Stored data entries
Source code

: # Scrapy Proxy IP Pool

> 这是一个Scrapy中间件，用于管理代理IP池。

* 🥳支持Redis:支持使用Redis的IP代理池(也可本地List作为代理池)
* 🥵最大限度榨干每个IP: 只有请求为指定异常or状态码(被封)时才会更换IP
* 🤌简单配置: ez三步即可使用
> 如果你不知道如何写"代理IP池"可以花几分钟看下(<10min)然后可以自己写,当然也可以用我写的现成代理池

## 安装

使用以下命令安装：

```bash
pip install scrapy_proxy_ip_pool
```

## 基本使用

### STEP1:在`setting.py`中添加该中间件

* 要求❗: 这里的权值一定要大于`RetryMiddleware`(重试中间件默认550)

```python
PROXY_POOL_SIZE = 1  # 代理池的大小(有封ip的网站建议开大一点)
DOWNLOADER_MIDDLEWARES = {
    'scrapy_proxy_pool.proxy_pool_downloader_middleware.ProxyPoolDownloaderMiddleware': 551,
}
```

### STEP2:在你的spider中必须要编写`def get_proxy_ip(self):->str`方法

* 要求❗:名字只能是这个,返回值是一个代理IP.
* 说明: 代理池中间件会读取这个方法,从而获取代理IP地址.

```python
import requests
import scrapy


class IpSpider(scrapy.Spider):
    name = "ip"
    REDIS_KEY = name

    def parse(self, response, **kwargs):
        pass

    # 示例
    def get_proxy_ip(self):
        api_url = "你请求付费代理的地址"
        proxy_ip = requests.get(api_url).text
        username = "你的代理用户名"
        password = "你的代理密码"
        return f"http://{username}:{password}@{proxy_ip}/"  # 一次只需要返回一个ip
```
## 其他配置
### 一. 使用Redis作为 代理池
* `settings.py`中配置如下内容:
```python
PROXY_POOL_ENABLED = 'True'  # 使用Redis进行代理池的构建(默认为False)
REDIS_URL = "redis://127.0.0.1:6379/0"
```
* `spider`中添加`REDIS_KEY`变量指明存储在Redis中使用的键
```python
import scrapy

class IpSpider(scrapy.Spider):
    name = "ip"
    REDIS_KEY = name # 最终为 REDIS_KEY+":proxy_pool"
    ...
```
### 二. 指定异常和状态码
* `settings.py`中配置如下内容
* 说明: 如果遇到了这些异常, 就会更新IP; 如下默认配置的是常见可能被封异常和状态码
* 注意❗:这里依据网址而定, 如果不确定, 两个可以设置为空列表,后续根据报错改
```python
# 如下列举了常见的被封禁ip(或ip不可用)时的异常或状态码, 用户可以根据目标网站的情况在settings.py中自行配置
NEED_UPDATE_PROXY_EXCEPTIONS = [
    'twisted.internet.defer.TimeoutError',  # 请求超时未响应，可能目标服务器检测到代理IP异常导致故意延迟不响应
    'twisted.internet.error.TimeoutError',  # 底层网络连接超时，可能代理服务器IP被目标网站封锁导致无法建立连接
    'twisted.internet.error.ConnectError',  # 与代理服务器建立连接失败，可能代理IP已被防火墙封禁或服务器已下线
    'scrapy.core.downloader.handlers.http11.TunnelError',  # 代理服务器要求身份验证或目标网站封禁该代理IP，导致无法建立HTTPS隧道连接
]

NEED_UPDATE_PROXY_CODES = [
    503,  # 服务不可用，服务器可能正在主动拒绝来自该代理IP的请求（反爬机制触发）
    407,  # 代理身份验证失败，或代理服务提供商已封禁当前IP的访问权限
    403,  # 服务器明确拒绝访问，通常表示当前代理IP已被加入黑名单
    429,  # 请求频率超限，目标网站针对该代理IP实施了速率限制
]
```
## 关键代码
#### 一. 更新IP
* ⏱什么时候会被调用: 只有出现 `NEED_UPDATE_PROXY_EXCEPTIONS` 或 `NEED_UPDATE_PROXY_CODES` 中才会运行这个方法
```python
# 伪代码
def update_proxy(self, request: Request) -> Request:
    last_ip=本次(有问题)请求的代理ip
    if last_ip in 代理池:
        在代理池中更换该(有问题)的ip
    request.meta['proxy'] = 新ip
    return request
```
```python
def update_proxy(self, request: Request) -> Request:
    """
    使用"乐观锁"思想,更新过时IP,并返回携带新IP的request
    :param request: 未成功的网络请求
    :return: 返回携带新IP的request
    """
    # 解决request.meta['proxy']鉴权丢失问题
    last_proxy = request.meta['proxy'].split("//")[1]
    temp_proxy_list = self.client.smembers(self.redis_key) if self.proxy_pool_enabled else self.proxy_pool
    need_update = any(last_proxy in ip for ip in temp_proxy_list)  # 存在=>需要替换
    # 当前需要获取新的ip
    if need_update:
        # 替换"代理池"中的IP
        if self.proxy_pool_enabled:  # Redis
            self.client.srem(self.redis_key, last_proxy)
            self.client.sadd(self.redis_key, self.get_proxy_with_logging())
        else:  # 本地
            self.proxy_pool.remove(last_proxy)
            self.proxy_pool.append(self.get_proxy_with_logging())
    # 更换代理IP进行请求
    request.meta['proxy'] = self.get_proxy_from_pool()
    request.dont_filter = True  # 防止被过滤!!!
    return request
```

▶ _Directions_:
Retype all of the data shown above, word for word.

▶ _Response to the task_:
Source code

: # Scrapy Proxy IP Pool

> 这是一个Scrapy中间件，用于管理代理IP池。

* 🥳支持Redis:支持使用Redis的IP代理池(也可本地List作为代理池)
* 🥵最大限度榨干每个IP: 只有请求为指定异常or状态码(被封)时才会更换IP
* 🤌简单配置: ez三步即可使用
> 如果你不知道如何写"代理IP池"可以花几分钟看下(<10min)然后可以自己写,当然也可以用我写的现成代理池

## 安装

使用以下命令安装：

```bash
pip install scrapy_proxy_ip_pool
```

## 基本使用

### STEP1:在`setting.py`中添加该中间件

* 要求❗: 这里的权值一定要大于`RetryMiddleware`(重试中间件默认550)

```python
PROXY_POOL_SIZE = 1  # 代理池的大小(有封ip的网站建议开大一点)
DOWNLOADER_MIDDLEWARES = {
    'scrapy_proxy_pool.proxy_pool_downloader_middleware.ProxyPoolDownloaderMiddleware': 551,
}
```

### STEP2:在你的spider中必须要编写`def get_proxy_ip(self):->str`方法

* 要求❗:名字只能是这个,返回值是一个代理IP.
* 说明: 代理池中间件会读取这个方法,从而获取代理IP地址.

```python
import requests
import scrapy


class IpSpider(scrapy.Spider):
    name = "ip"
    REDIS_KEY = name

    def parse(self, response, **kwargs):
        pass

    # 示例
    def get_proxy_ip(self):
        api_url = "你请求付费代理的地址"
        proxy_ip = requests.get(api_url).text
        username = "你的代理用户名"
        password = "你的代理密码"
        return f"http://{username}:{password}@{proxy_ip}/"  # 一次只需要返回一个ip
```
## 其他配置
### 一. 使用Redis作为 代理池
* `settings.py`中配置如下内容:
```python
PROXY_POOL_ENABLED = 'True'  # 使用Redis进行代理池的构建(默认为False)
REDIS_URL = "redis://127.0.0.1:6379/0"
```
* `spider`中添加`REDIS_KEY`变量指明存储在Redis中使用的键
```python
import scrapy

class IpSpider(scrapy.Spider):
    name = "ip"
    REDIS_KEY = name # 最终为 REDIS_KEY+":proxy_pool"
    ...
```
### 二. 指定异常和状态码
* `settings.py`中配置如下内容
* 说明: 如果遇到了这些异常, 就会更新IP; 如下默认配置的是常见可能被封异常和状态码
* 注意❗:这里依据网址而定, 如果不确定, 两个可以设置为空列表,后续根据报错改
```python
# 如下列举了常见的被封禁ip(或ip不可用)时的异常或状态码, 用户可以根据目标网站的情况在settings.py中自行配置
NEED_UPDATE_PROXY_EXCEPTIONS = [
    'twisted.internet.defer.TimeoutError',  # 请求超时未响应，可能目标服务器检测到代理IP异常导致故意延迟不响应
    'twisted.internet.error.TimeoutError',  # 底层网络连接超时，可能代理服务器IP被目标网站封锁导致无法建立连接
    'twisted.internet.error.ConnectError',  # 与代理服务器建立连接失败，可能代理IP已被防火墙封禁或服务器已下线
    'scrapy.core.downloader.handlers.http11.TunnelError',  # 代理服务器要求身份验证或目标网站封禁该代理IP，导致无法建立HTTPS隧道连接
]

NEED_UPDATE_PROXY_CODES = [
    503,  # 服务不可用，服务器可能正在主动拒绝来自该代理IP的请求（反爬机制触发）
    407,  # 代理身份验证失败，或代理服务提供商已封禁当前IP的访问权限
    403,  # 服务器明确拒绝访问，通常表示当前代理IP已被加入黑名单
    429,  # 请求频率超限，目标网站针对该代理IP实施了速率限制
]
```
## 关键代码
#### 一. 更新IP
* ⏱什么时候会被调用: 只有出现 `NEED_UPDATE_PROXY_EXCEPTIONS` 或 `NEED_UPDATE_PROXY_CODES` 中才会运行这个方法
```python
# 伪代码
def update_proxy(self, request: Request) -> Request:
    last_ip=本次(有问题)请求的代理ip
    if last_ip in 代理池:
        在代理池中更换该(有问题)的ip
    request.meta['proxy'] = 新ip
    return request
```
```python
def update_proxy(self, request: Request) -> Request:
    """
    使用"乐观锁"思想,更新过时IP,并返回携带新IP的request
    :param request: 未成功的网络请求
    :return: 返回携带新IP的request
    """
    # 解决request.meta['proxy']鉴权丢失问题
    last_proxy = request.meta['proxy'].split("//")[1]
    temp_proxy_list = self.client.smembers(self.redis_key) if self.proxy_pool_enabled else self.proxy_pool
    need_update = any(last_proxy in ip for ip in temp_proxy_list)  # 存在=>需要替换
    # 当前需要获取新的ip
    if need_update:
        # 替换"代理池"中的IP
        if self.proxy_pool_enabled:  # Redis
            self.client.srem(self.redis_key, last_proxy)
            self.client.sadd(self.redis_key, self.get_proxy_with_logging())
        else:  # 本地
            self.proxy_pool.remove(last_proxy)
            self.proxy_pool.append(self.get_proxy_with_logging())
    # 更换代理IP进行请求
    request.meta['proxy'] = self.get_proxy_from_pool()
    request.dont_filter = True  # 防止被过滤!!!
    return request
```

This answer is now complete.